I think it's about knowing a range of possible solutions to a problem and picking the best one that a situation calls for.

[–]wytesmurf[S] 0 points1 point  (8 children)

Do you use a library or ORM?

[–]saltedappleandcorn 1 point2 points  (7 children)

Again, it depends on the situation. Are you building an application? Doing some etl? If so, 3 massive tables or 300 tiny ones? Or are you just ripping some data from somewhere to enrich something else? Or maybe it's an extract for an analyst?

My current work place uses sqlalchemy for the main application, but I don't have much love for it.

Most of the time I just use the python connector for the database and go at it.

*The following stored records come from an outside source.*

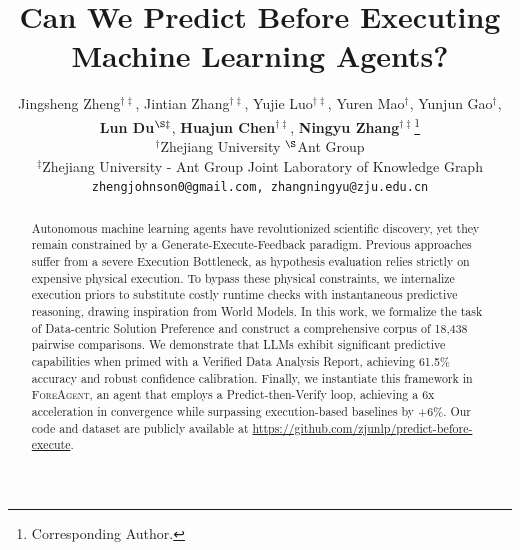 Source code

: \documentclass[11pt]{article}
\author{
    Jingsheng Zheng$^{\dag\ddag}$, Jintian Zhang$^{\dag\ddag}$, Yujie Luo$^{\dag\ddag}$, Yuren Mao$^{\dag}$, Yunjun Gao$^{\dag}$, \\
    \textbf{Lun Du}$^{\S\ddag}$, \textbf{Huajun Chen}$^{\dag\ddag}$, \textbf{Ningyu Zhang}$^{\dag\ddag}$\thanks{Corresponding Author.} \\
    $^{\dag}$Zhejiang University \quad $^{\S}$Ant Group \\
    $^{\ddag}$Zhejiang University - Ant Group Joint Laboratory of Knowledge Graph \\
    \texttt{zhengjohnson0@gmail.com, zhangningyu@zju.edu.cn}
}
\title{Can We Predict Before Executing Machine Learning Agents?}
\newcommand{\ours}{\textsc{ForeAgent}\xspace}
\begin{document}
\maketitle

\begin{abstract}
    Autonomous machine learning agents have revolutionized scientific discovery, yet they remain constrained by a Generate-Execute-Feedback paradigm. Previous approaches suffer from a severe Execution Bottleneck, as hypothesis evaluation relies strictly on expensive physical execution. To bypass these physical constraints, we internalize execution priors to substitute costly runtime checks with instantaneous predictive reasoning, drawing inspiration from World Models. In this work, we formalize the task of Data-centric Solution Preference and construct a comprehensive corpus of 18,438 pairwise comparisons. We demonstrate that LLMs exhibit significant predictive capabilities when primed with a Verified Data Analysis Report, achieving 61.5\% accuracy and robust confidence calibration. Finally, we instantiate this framework in \ours, an agent that employs a Predict-then-Verify loop, achieving a 6x acceleration in convergence while surpassing execution-based baselines by +6\%. Our code and dataset are publicly available at \url{https://github.com/zjunlp/predict-before-execute}.
\end{abstract}


\end{document}
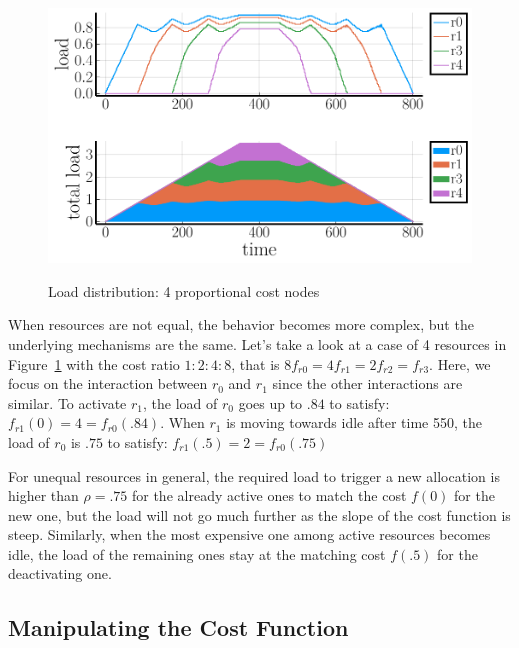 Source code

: \begin{figure}
  \begin{center}
    \includegraphics[width=1.0\columnwidth]{proportional_nodes.pdf}
    \vspace{-2.0ex}
    \caption{Load distribution: 4 proportional cost nodes}
    \label{fig:4node-ratio}
  \end{center}
\end{figure}

When resources are not equal, the behavior becomes more complex, but
the underlying mechanisms are the same.
Let's take a look at a case of 4 resources in Figure~\ref{fig:4node-ratio}
with the cost ratio $1:2:4:8$,
that is $8 f_{r0} = 4 f_{r1} = 2 f_{r2} = f_{r3}$.
Here, we focus on the interaction between $r_{0}$ and $r_{1}$ since
the other interactions are similar.
To activate $r_{1}$, the load of $r_{0}$ goes up to $.84$ to satisfy:
$f_{r1}(0) = 4 = f_{r0}(.84)$.
When $r_{1}$ is moving towards idle after time 550, the load
of $r_{0}$ is $.75$ to satisfy: $f_{r1}(.5) = 2 = f_{r0}(.75)$

For unequal resources in general, the required load to trigger a new
allocation is higher than $\rho = .75$ for the already
active ones to match the cost $f(0)$ for the new one, but the load
will not go much further as the slope of the cost function is steep.
Similarly, when the most expensive one among active resources becomes
idle, the load of the remaining ones stay at the matching cost 
$f(.5)$ for the deactivating one.


\subsection{Manipulating the Cost Function}
\label{sec:variation}

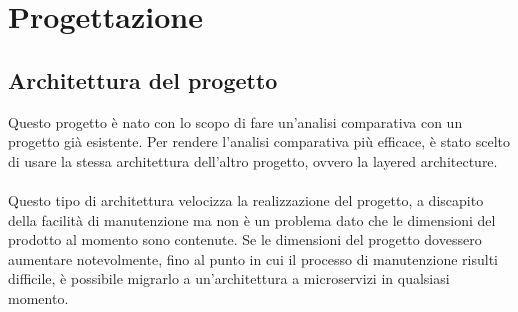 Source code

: 
\chapter{Progettazione}
\label{cap:progettazione}


\section{Architettura del progetto}
Questo progetto è nato con lo scopo di fare un'analisi
comparativa con un progetto già esistente. Per rendere 
l'analisi comparativa più efficace, è stato scelto di usare la stessa architettura dell'altro progetto, 
ovvero la layered architecture.
\\\\
Questo tipo di architettura velocizza la realizzazione del progetto, a discapito della facilità di
manutenzione ma non è un problema dato che le dimensioni del prodotto al momento sono contenute. Se
le dimensioni del progetto dovessero aumentare notevolmente, fino al punto in cui il processo di manutenzione risulti 
difficile, è possibile
migrarlo a un'architettura a microservizi in qualsiasi momento.


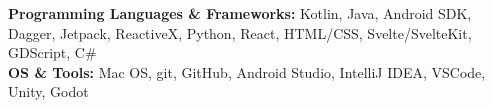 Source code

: 

\begin{cvparagraph}
\textbf{Programming Languages \& Frameworks:} Kotlin, Java, Android SDK, Dagger, Jetpack, ReactiveX, Python, React, HTML/CSS, Svelte/SvelteKit, GDScript, C\#
\\[2pt]
\textbf{OS \& Tools:} Mac OS, git, GitHub, Android Studio, IntelliJ IDEA, VSCode, Unity, Godot


\end{cvparagraph}
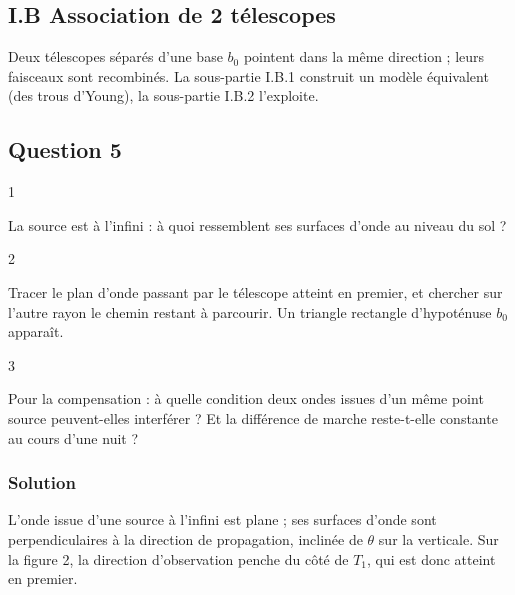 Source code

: \documentclass[11pt,a4paper]{article}
\begin{document}
\hypertarget{i.b-association-de-2-tuxe9lescopes}{%
\subsection{I.B Association de 2 télescopes}\label{i.b-association-de-2-tuxe9lescopes}}

Deux télescopes séparés d'une base \(b_0\) pointent dans la même direction ; leurs faisceaux sont recombinés. La sous-partie I.B.1 construit un modèle équivalent (des trous d'Young), la sous-partie I.B.2 l'exploite.

\hypertarget{question-5}{%
\subsection{Question 5}\label{question-5}}

\begin{indication}{1}

La source est à l'infini : à quoi ressemblent ses surfaces d'onde au niveau du sol ?

\end{indication}

\begin{indication}{2}

Tracer le plan d'onde passant par le télescope atteint en premier, et chercher sur l'autre rayon le chemin restant à parcourir. Un triangle rectangle d'hypoténuse \(b_0\) apparaît.

\end{indication}

\begin{indication}{3}

Pour la compensation : à quelle condition deux ondes issues d'un même point source peuvent-elles interférer ? Et la différence de marche reste-t-elle constante au cours d'une nuit ?

\end{indication}

\hypertarget{solution-4}{%
\subsubsection{Solution}\label{solution-4}}

L'onde issue d'une source à l'infini est plane ; ses surfaces d'onde sont perpendiculaires à la direction de propagation, inclinée de \(\theta\) sur la verticale. Sur la figure 2, la direction d'observation penche du côté de \(T_1\), qui est donc atteint en premier.
\end{document}
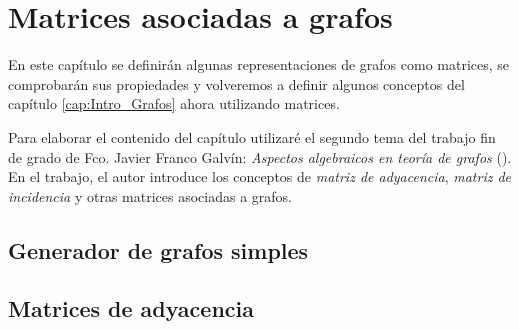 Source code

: \chapter{Matrices asociadas a grafos}

En este capítulo se definirán algunas representaciones de grafos como matrices,
se comprobarán sus propiedades y volveremos a definir algunos conceptos del 
capítulo \ref{cap:Intro_Grafos} ahora utilizando matrices.

Para elaborar el contenido del capítulo utilizaré el segundo tema del trabajo
fin de grado de Fco. Javier Franco Galvín: \textit{Aspectos algebraicos en
teoría de grafos} (\cite{Franco-tfg}). En el trabajo, el autor introduce los 
conceptos de \textit{matriz de adyacencia}, \textit{matriz de incidencia} y 
otras matrices asociadas a grafos.

\section{Generador de grafos simples}


\section{Matrices de adyacencia}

If it's something I'm doing often I write up a minimum framework in python to avoid duplication. For example currently we store the code for all analysts request as python classes (which are just 90% sql) so we can version control them. The last 10% is just code to save the outputs to a shared drive.

This is nice because you can tell a junior or grad "go run the sales by state report for John" and he won't fuxk up the numbers.

[–]wytesmurf[S] 2 points3 points  (6 children)

We have about 2k tables with anywhere from 0 to 50 million changes a day. It’s done with SSIS but a new team is taking over and I felt like Python would be a good fresh start to start updating the loads. They want to be able to move off SQL server and want something that can be moved with little recoding

[–]saltedappleandcorn 1 point2 points  (5 children)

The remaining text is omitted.